* _Task prompt_:
Scan the records for the string "into" and copy every line that holds it.

* _Dataset records_:
---------------

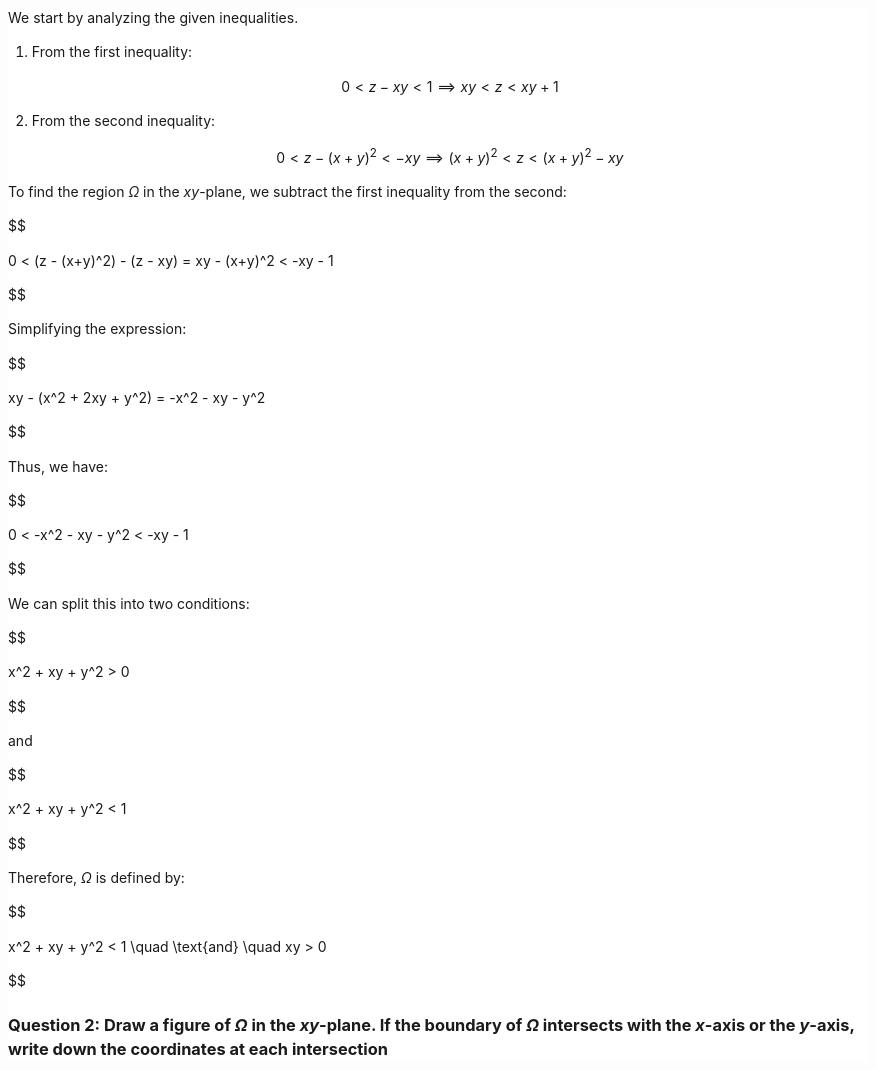 We start by analyzing the given inequalities.

1. From the first inequality:

   $$
   0 < z - xy < 1 \implies xy < z < xy + 1
   $$

2. From the second inequality:

   $$
   0 < z - (x + y)^2 < -xy \implies (x + y)^2 < z < (x + y)^2 - xy
   $$

To find the region $\Omega$ in the $xy$-plane, we subtract the first inequality from the second:

$$

0 < (z - (x+y)^2) - (z - xy) = xy - (x+y)^2 < -xy - 1

$$

Simplifying the expression:

$$

xy - (x^2 + 2xy + y^2) = -x^2 - xy - y^2

$$

Thus, we have:

$$

0 < -x^2 - xy - y^2 < -xy - 1

$$

We can split this into two conditions:

$$

x^2 + xy + y^2 > 0

$$

and

$$

x^2 + xy + y^2 < 1

$$

Therefore, $\Omega$ is defined by:

$$

x^2 + xy + y^2 < 1 \quad \text{and} \quad xy > 0

$$

### Question 2: Draw a figure of $\Omega$ in the $xy$-plane. If the boundary of $\Omega$ intersects with the $x$-axis or the $y$-axis, write down the coordinates at each intersection
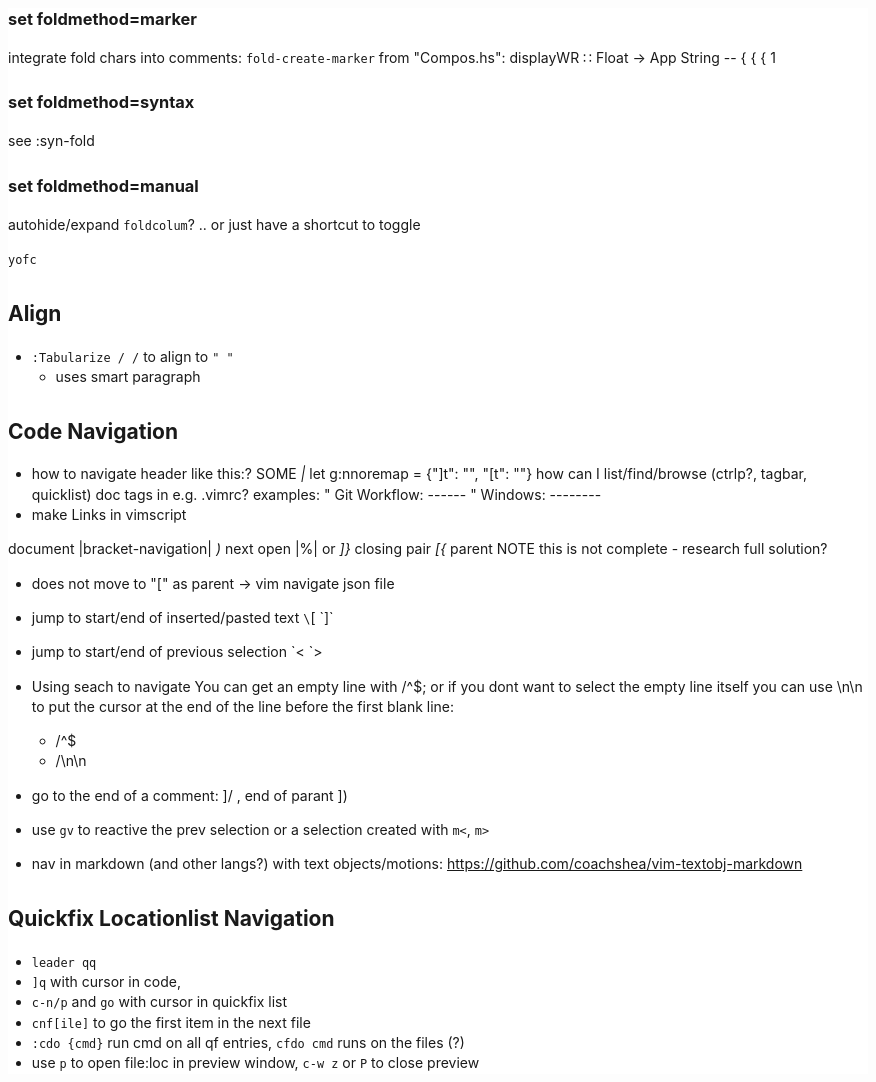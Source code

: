 ### set foldmethod=marker
integrate fold chars into comments: `fold-create-marker`
             from "Compos.hs": displayWR ∷ Float → App String -- { { { 1

### set foldmethod=syntax
see :syn-fold

### set foldmethod=manual
autohide/expand `foldcolum`? .. or just have a shortcut to toggle

`yofc`


## Align

 * `:Tabularize / /` to align to `" "`
     * uses smart paragraph


## Code Navigation
  * how to navigate header like this:?
  SOME *|*
  let g:nnoremap = {"]t": "", "[t": ""}
  how can I list/find/browse (ctrlp?, tagbar, quicklist) doc tags in e.g. .vimrc?
  examples:
    " Git Workflow: ------
    " Windows: --------
  * make Links in vimscript

  document |bracket-navigation|
  *)* next open
  |%| or *]}* closing pair
  *[{* parent
  NOTE this is not complete - research full solution?
  * does not move to "[" as parent → vim navigate json file

  * jump to start/end of inserted/pasted text `\`[ \`]`
  * jump to start/end of previous selection \`< \`>

  * Using seach to navigate
    You can get an empty line with /^$; or if you dont want to select the empty line itself you can use \n\n to put the cursor at the end of the line before the first blank line:
    * <S-v>/^$<CR>
    * <S-v>/\n\n<CR>

  * go to the end of a comment: ]/ , end of parant ])
  * use `gv` to reactive the prev selection or a selection created with `m<`, `m>`

  * nav in markdown (and other langs?) with text objects/motions: https://github.com/coachshea/vim-textobj-markdown

## Quickfix Locationlist Navigation
  * `leader qq`
  * `]q` with cursor in code,
  * `c-n/p` and `go` with cursor in quickfix list
  * `cnf[ile]` to go the first item in the next file
  * `:cdo {cmd}` run cmd on all qf entries, `cfdo cmd` runs on the files (?)
  * use `p` to open file:loc in preview window, `c-w z` or `P` to close preview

---------------

* _Solution_:
We can split this into two conditions:
integrate fold chars into comments: `fold-create-marker`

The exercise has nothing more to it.